Optimists affirm that in the EU-UK agreement there is a positive side: London cannot veto the will of other member states in their pursuit of an “ever closer Union". This is true, but only formally. What seems to be being covertly planned is a smaller Europe, even less democratic and more oligarchic than the present one. Which Parliament will control this more “cohesive” Europe, since the current one represents the citizens of all 28 states? Which opt-outs will be asked for by the other countries? The new Europe will not consist of the federal and democratic Europe envisaged in the Manifesto of Ventotene during the second world war, nor in the common shield conceived with the purpose of protecting the downgraded sovereign states from the attacks and offensives of the global financial markets. It is not able to fulfil this purpose today, and will be even less able to fulfil it in the future. It will be just a common market with a bureaucratic governance and, despite Cameron's assurances a very badly functioning common market. DiEM25 is not an advocate of the Union's return to sovereign states (of the so-called “Plan B”). It aims at a radical democratisation of the European institutions, and at a truly trans-national force of the Left.
Finally, I think the time has come to analyse also the state of left-wing parties in Europe. I am not referring to the socialists or the social-democratic parties: they endorse today a model of Europe which is reduced to a mere market place, while in external policy, they passively follow the strategies promoted by NATO along the borders of Russia or in Libya and the Mediterranean. I speak here about the European and truly federal left envisaged, for instance, by the movement founded by the former Greek minister Yanis Varoufakis and the Croatian philosopher Srecko Horvat (DiEM25). The movement is in its beginnings, but its positions are already clear and I fully share them: DiEM25 is not an advocate of the Union's return to sovereign states (of the so-called “Plan B”). It aims at a radical democratisation of the European institutions, and at a truly trans-national force of the Left. It invites the present European Left (and its group in the European Parliament, the GUE-NGL) not to fall prey to the illusions of “sovereignism”.
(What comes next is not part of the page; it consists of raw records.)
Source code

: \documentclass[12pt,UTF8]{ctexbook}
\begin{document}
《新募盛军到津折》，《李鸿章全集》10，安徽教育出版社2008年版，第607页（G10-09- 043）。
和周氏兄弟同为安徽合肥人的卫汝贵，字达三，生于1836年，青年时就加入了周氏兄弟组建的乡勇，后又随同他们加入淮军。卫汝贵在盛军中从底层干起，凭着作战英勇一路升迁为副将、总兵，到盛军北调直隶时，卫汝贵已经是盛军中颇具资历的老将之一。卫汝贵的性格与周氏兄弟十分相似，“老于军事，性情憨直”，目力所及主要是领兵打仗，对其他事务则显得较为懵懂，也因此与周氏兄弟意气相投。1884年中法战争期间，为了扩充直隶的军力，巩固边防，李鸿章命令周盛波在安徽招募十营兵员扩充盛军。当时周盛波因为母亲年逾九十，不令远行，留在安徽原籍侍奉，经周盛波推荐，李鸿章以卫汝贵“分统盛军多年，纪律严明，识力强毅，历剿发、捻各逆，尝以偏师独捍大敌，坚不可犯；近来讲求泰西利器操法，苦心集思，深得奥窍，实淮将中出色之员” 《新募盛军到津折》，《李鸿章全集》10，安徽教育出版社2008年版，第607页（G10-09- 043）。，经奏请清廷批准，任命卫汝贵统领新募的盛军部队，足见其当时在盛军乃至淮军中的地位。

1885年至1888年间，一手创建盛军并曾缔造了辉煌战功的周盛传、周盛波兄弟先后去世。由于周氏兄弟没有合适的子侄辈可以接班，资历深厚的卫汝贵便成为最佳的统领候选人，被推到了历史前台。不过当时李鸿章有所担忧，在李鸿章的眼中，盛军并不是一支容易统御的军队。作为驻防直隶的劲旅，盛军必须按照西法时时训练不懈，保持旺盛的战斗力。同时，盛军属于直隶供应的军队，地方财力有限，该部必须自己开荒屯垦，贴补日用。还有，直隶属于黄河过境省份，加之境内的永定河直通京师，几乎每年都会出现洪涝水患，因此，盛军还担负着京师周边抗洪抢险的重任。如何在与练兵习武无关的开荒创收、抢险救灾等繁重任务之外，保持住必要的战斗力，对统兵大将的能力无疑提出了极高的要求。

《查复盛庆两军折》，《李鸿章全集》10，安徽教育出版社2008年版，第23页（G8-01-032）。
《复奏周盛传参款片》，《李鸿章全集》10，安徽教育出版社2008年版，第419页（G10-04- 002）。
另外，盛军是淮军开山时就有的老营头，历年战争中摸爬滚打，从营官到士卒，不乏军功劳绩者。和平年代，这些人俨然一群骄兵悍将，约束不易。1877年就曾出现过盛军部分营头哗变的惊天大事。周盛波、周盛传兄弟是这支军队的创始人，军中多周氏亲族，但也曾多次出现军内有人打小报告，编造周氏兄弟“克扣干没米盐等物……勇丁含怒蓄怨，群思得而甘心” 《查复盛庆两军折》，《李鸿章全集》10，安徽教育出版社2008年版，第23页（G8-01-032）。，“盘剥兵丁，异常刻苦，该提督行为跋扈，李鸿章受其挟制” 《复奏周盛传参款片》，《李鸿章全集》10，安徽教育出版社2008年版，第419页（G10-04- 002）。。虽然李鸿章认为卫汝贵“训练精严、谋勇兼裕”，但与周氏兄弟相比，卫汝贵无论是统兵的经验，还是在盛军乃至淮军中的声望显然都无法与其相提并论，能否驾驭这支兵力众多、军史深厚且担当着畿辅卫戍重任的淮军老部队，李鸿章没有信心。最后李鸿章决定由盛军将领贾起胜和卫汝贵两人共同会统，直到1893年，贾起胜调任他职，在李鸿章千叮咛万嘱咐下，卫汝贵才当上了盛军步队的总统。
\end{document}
The internationalist and federal left has no easy task, but the task is important and the expectations are high. A consistent part of the European radical and alternative left seems today captivated by the desire to seek salvation in the delusive return to national sovereignties: a project which is understandable given the sufferings inflicted on the weaker and poorer countries of the Union, but which is profoundly delusory (the global markets will not be reigned in and disciplined in this way) and will consequently and drastically reduce the prominence and influence of the left in Europe. Another recurring tendency of this nationalist left is to equate the centralization of the European technostructure with the federalisation of the Union, thus leaving the latter being monopolized by and in the embrace of those who aspire to a limited and even more bureaucratic and oligarchic Europe.
If we want to be at the service of European citizens, and at the same time to revive their need for Europe, we should seek to inform them better from today onwards with regard to what is really causing the current crumbling of the European project as initially conceived: i.e. as a shield to protect citizens from dictatorships, from a balance of power which benefits the stronger states of the continent, and from the ever-increasing power of the global markets.